As the world’s only active large catamaran builder with high power gas turbine experience, Austal Ships has a strategic advantage in the growing market for high-speed military vessels. Austal together with US joint venture shipyard has been short-listed to build an experimental vessel for a program sponsored by the United States’ Office of Naval Research. Dubbed the “X-Craft”, the 80 metre catamaran will feature twin LM2500 gas turbines and be capable of speeds of around 50 knots.
Prime contractor for the project is San Diego-based Titan Systems Corporation, which has selected Austal USA as one of five shipyards to participate in the final tender round. The tender closes early in 2003, with delivery of the aluminium catamaran scheduled for mid-2004.
In bidding for the project, Austal USA has been able to draw upon the extensive high speed catamaran experience of its parent company, Austal Ships of Western Australia. Among the more than 60 fast catamarans built by the yard are six fast ferries powered by gas turbines, including the 86 metre catamaran “Villum Clausen”. In February 2000 this vessel claimed the world record for the longest distance travelled by a ship in a 24-hour period. The propulsion plant on “Villum Clausen” comprises two 18,000kW GE LM2500 gas turbines each driving a pair of steerable waterjets via single-input, dual output gearboxes. During its record breaking journey, the ship covered a distance of 1,063 nautical miles at an average speed of 44.29 knots.

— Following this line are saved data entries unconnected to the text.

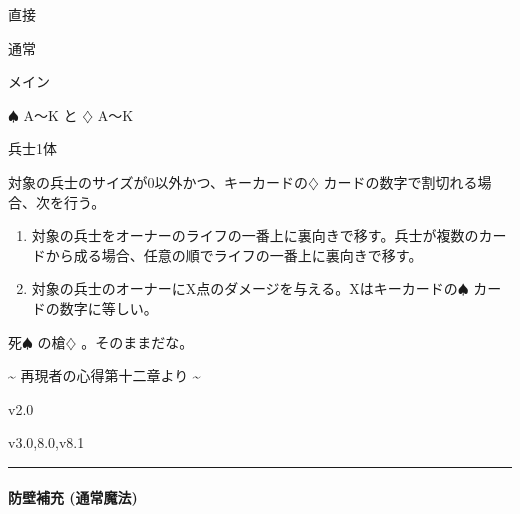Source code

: \documentclass[letterpaper,10pt,dvipdfmx]{sphinxmanual}
\begin{document}
\sphinxAtStartPar
{} 直接

\sphinxAtStartPar
{} 通常

\sphinxAtStartPar
{} メイン

\sphinxAtStartPar
{} {\normalsize $\spadesuit$} A〜K と {\normalsize $\diamondsuit$} A〜K

\sphinxAtStartPar
{}

\sphinxAtStartPar
兵士1体

\sphinxAtStartPar
{}

\sphinxAtStartPar
対象の兵士のサイズが0以外かつ、キーカードの{\normalsize $\diamondsuit$} カードの数字で割切れる場合、次を行う。
\begin{enumerate}
%
\item {} 
\sphinxAtStartPar
対象の兵士をオーナーのライフの一番上に裏向きで移す。兵士が複数のカードから成る場合、任意の順でライフの一番上に裏向きで移す。

\item {} 
\sphinxAtStartPar
対象の兵士のオーナーにX点のダメージを与える。Xはキーカードの{\normalsize $\spadesuit$} カードの数字に等しい。

\end{enumerate}

\sphinxAtStartPar
{}

\sphinxAtStartPar
死{\normalsize $\spadesuit$} の槍{\normalsize $\diamondsuit$} 。そのままだな。

\sphinxAtStartPar
{}

\sphinxAtStartPar
{}

\sphinxAtStartPar
\textasciitilde{} 再現者の心得第十二章より \textasciitilde{}

\sphinxAtStartPar
{}  v2.0

\sphinxAtStartPar
{}  v3.0,8.0,v8.1


\bigskip\hrule\bigskip



\paragraph{防壁補充 (通常魔法)}
\label{\detokenize{auto/actionlist:act-addbulwark}}\label{\detokenize{auto/actionlist:id35}}
\sphinxAtStartPar
{}
\end{document}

Austal’s familiarity with the LM2500 is particularly relevant for defence applications, with 29 of the world’s navies using this gas turbine model. Today, over 190 ships in the United States Navy fleet are fitted with LM2500s. Other navies that have selected LM2500 gas turbines include those of France, Italy, Norway, Australia, Spain, Thailand, Canada, Japan, South Africa and Germany.